Big businesses are creating and acquiring their way into the "buy now, pay later" space to capture their share of this growth trend. Even after a recent uptick, fintech company Affirm (AFRM 1.46%) is down almost 55% from its highs after going public in January. While some investors are afraid of the competition in the space, here are three reasons why you should be excited about Affirm.
1. Competition validates the industry
Credit cards have long been the preferred tool of consumer credit, so the emergence of buy now, pay later (BNPL) hasn't quite caught on with the market yet. However, credit card revenues have peaked and declined since 2016, while BNPL continues to grow rapidly, estimated to achieve $680 billion in transaction volume by 2025.
Over the past year, several major companies have entered the BNPL space, including:
- Apple reportedly looking to partner with Goldman Sachs to provide BNPL with Apple Pay.
- PayPal building its own in-house BNPL service over the past year.
- Square acquiring Afterpay to integrate BNPL into Cash App.
However, investors could instead look at the competitors entering the market as a sign that BNPL is a legitimate growth trend. Credit card companies hauled in $163 billion in 2016, including interest, late charges, and membership fees. BNPL offers consumers the ability to pay over several installments, often interest-free and with no late charges. BNPL companies make much of their money from working with merchants rather than imposing finance charges and charging consumers interest.
Affirm is one of the original BNPL companies, but the stock has faded from its highs on fears that the BNPL business is too competitive and that Affirm will be unable to stand out in an increasingly crowded room.
2. Affirm has strong merchant relationships
So why would merchants work with a company like Affirm? While Affirm provides beneficial financial products to consumers, it works as a lead generator for the merchants it partners with. Affirm collects data on its customers and provides insights to merchants, as well as sponsored promotions and services like product discovery that increase customers' chances of purchasing.
Building relationships with strong merchants helps Affirm grow its competitive advantage. The company is partnered with Shopify as its exclusive BNPL provider, and Shopify is rolling out its installment plan to the majority of the merchants on its platform.
Affirm also has merchant relationships with Peloton, Walmart, Expedia, Callaway, Stub Hub, and many more. Because the company partners with brands, Affirm almost functions like an e-commerce platform that resells other companies' products. Affirm's platform currently has 5.3 million active users as of 2021 Q3, a 60% year-over-year increase. Having more brands will draw more users, drawing bigger and better brands, and so forth.

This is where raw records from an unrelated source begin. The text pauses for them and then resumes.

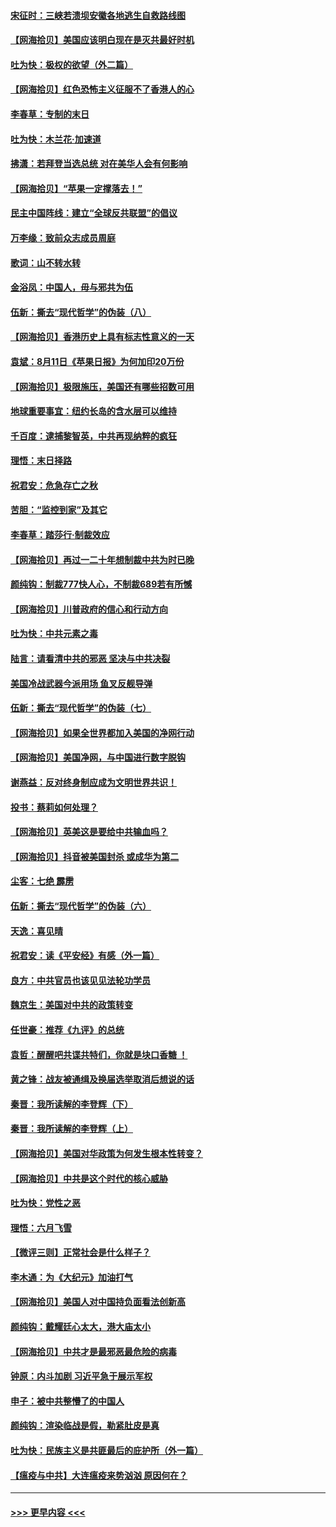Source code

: #### [宋征时：三峡若溃坝安徽各地逃生自救路线图](../pages/nsc993/n12332450.md?t=08160351) 
#### [【网海拾贝】美国应该明白现在是灭共最好时机](../pages/nsc993/n12332313.md?t=08160351) 
#### [吐为快：极权的欲望（外二篇）](../pages/nsc993/n12332089.md?t=08160351) 
#### [【网海拾贝】红色恐怖主义征服不了香港人的心](../pages/nsc993/n12329296.md?t=08160351) 
#### [李春草：专制的末日](../pages/nsc993/n12329079.md?t=08160351) 
#### [吐为快：木兰花‧加速道](../pages/nsc993/n12327366.md?t=08160351) 
#### [拂潇：若拜登当选总统 对在美华人会有何影响](../pages/nsc993/n12295996.md?t=08160351) 
#### [【网海拾贝】“苹果一定撑落去！”](../pages/nsc993/n12326784.md?t=08160351) 
#### [民主中国阵线：建立“全球反共联盟”的倡议](../pages/nsc993/n12324177.md?t=08160351) 
#### [万李缘：致前众志成员周庭](../pages/nsc993/n12324635.md?t=08160351) 
#### [歌词：山不转水转](../pages/nsc993/n12324599.md?t=08160351) 
#### [金浴凤：中国人，毋与邪共为伍](../pages/nsc993/n12324257.md?t=08160351) 
#### [伍新：撕去“现代哲学”的伪装（八）](../pages/nsc993/n12324188.md?t=08160351) 
#### [【网海拾贝】香港历史上具有标志性意义的一天](../pages/nsc993/n12324021.md?t=08160351) 
#### [袁斌：8月11日《苹果日报》为何加印20万份](../pages/nsc993/n12323955.md?t=08160351) 
#### [【网海拾贝】极限施压，美国还有哪些招数可用](../pages/nsc993/n12322512.md?t=08160351) 
#### [地球重要事宜：纽约长岛的含水层可以维持](../pages/nsc993/n12321844.md?t=08160351) 
#### [千百度：逮捕黎智英，中共再现纳粹的疯狂](../pages/nsc993/n12321777.md?t=08160351) 
#### [理悟：末日择路](../pages/nsc993/n12320812.md?t=08160351) 
#### [祝君安：危急存亡之秋](../pages/nsc993/n12320795.md?t=08160351) 
#### [苦胆：“监控到家”及其它](../pages/nsc993/n12320751.md?t=08160351) 
#### [李春草：踏莎行·制裁效应](../pages/nsc993/n12318290.md?t=08160351) 
#### [【网海拾贝】再过一二十年想制裁中共为时已晚](../pages/nsc993/n12318195.md?t=08160351) 
#### [颜纯钩：制裁777快人心，不制裁689若有所憾](../pages/nsc993/n12316912.md?t=08160351) 
#### [【网海拾贝】川普政府的信心和行动方向](../pages/nsc993/n12316673.md?t=08160351) 
#### [吐为快：中共元素之毒](../pages/nsc993/n12316547.md?t=08160351) 
#### [陆言：请看清中共的邪恶 坚决与中共决裂](../pages/nsc993/n12315784.md?t=08160351) 
#### [美国冷战武器今派用场 鱼叉反舰导弹](../pages/nsc993/n12316258.md?t=08160351) 
#### [伍新：撕去“现代哲学”的伪装（七）](../pages/nsc993/n12315846.md?t=08160351) 
#### [【网海拾贝】如果全世界都加入美国的净网行动](../pages/nsc993/n12315588.md?t=08160351) 
#### [【网海拾贝】美国净网，与中国进行数字脱钩](../pages/nsc993/n12312813.md?t=08160351) 
#### [谢燕益：反对终身制应成为文明世界共识！](../pages/nsc993/n12310465.md?t=08160351) 
#### [投书：蔡莉如何处理？](../pages/nsc993/n12310224.md?t=08160351) 
#### [【网海拾贝】英美这是要给中共输血吗？](../pages/nsc993/n12307646.md?t=08160351) 
#### [【网海拾贝】抖音被美国封杀 或成华为第二](../pages/nsc993/n12305277.md?t=08160351) 
#### [尘客：七绝 霹雳](../pages/nsc993/n12304053.md?t=08160351) 
#### [伍新：撕去“现代哲学”的伪装（六）](../pages/nsc993/n12303243.md?t=08160351) 
#### [天逸：喜见晴](../pages/nsc993/n12303226.md?t=08160351) 
#### [祝君安：读《平安经》有感（外一篇）](../pages/nsc993/n12303170.md?t=08160351) 
#### [良方：中共官员也该见见法轮功学员](../pages/nsc993/n12302985.md?t=08160351) 
#### [魏京生：美国对中共的政策转变](../pages/nsc993/n12302929.md?t=08160351) 
#### [任世豪：推荐《九评》的总统](../pages/nsc993/n12302838.md?t=08160351) 
#### [袁哲：醒醒吧共谍共特们，你就是块口香糖 ！](../pages/nsc993/n12302678.md?t=08160351) 
#### [黄之锋：战友被通缉及换届选举取消后想说的话](../pages/nsc993/n12302681.md?t=08160351) 
#### [秦晋：我所读解的李登辉（下）](../pages/nsc993/n12302171.md?t=08160351) 
#### [秦晋：我所读解的李登辉（上）](../pages/nsc993/n12301979.md?t=08160351) 
#### [【网海拾贝】美国对华政策为何发生根本性转变？](../pages/nsc993/n12302091.md?t=08160351) 
#### [【网海拾贝】中共是这个时代的核心威胁](../pages/nsc993/n12300541.md?t=08160351) 
#### [吐为快：党性之恶](../pages/nsc993/n12300263.md?t=08160351) 
#### [理悟：六月飞雪](../pages/nsc993/n12300243.md?t=08160351) 
#### [【微评三则】正常社会是什么样子？](../pages/nsc993/n12300228.md?t=08160351) 
#### [李木通：为《大纪元》加油打气](../pages/nsc993/n12280363.md?t=08160351) 
#### [【网海拾贝】美国人对中国持负面看法创新高](../pages/nsc993/n12298720.md?t=08160351) 
#### [颜纯钩：戴耀廷心太大，港大庙太小](../pages/nsc993/n12297682.md?t=08160351) 
#### [【网海拾贝】中共才是最邪恶最危险的病毒](../pages/nsc993/n12296470.md?t=08160351) 
#### [钟原：内斗加剧 习近平急于展示军权](../pages/nsc993/n12292544.md?t=08160351) 
#### [申子：被中共整懵了的中国人](../pages/nsc993/n12291389.md?t=08160351) 
#### [颜纯钩：渲染临战是假，勒紧肚皮是真](../pages/nsc993/n12290945.md?t=08160351) 
#### [吐为快：民族主义是共匪最后的庇护所（外一篇）](../pages/nsc993/n12290887.md?t=08160351) 
#### [【瘟疫与中共】大连瘟疫来势汹汹 原因何在？](../pages/nsc993/n12287474.md?t=08160351) 

----
#### [ >>> 更早内容 <<< ](../indexes/nsc993-earlier.md)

3. Plenty of room to keep growing
Affirm has performed very well since its founding by CEO Max Levchin, a co-founder of PayPal. In its 2021 Q3, revenue grew 83% year over year, and expected full-year 2021 revenue of $831 million represents a 63% bump over 2020.
The business did just $4.6 billion worth of transactions on its platform (gross merchandise volume, or GMV) in the fiscal year 2020, and Affirm currently operates just in the U.S. but plans to expand. There is a long runway for growth ahead; the company's GMV represents less than 1% of the $600 billion in annual e-commerce sales in the US. There is a total of $3.4 trillion in global e-commerce, which will only grow as more retail shifts online.
Investors will need to monitor the competitive presence in the space, but many of Affirm's competitors, such as Apple and Square, are tying BNPL services to their own ecosystem. Affirm represents a pure play, a dedicated brand approaching the consumer as a buy now, pay later business.
If Affirm can keep partnering with strong merchants and bringing new members onto its platform, the addressable market is large enough for multiple winners to emerge.
Here's the bottom line
Buy now, pay later is a new industry, and investors are grappling with how to invest in it and determine who the big players will be -- and this can make investors prone to overreaction. Affirm has gotten caught up in the competitive conversation, and the size of an Apple or a PayPal has spooked investor sentiment around Affirm.
Affirm is growing its platform as a dedicated BNPL company. As long as the growth continues over the upcoming quarters, investors may begin to realize that Affirm could be sticking around. If that happens, patient investors could be looking back at the recent dip as a big opportunity.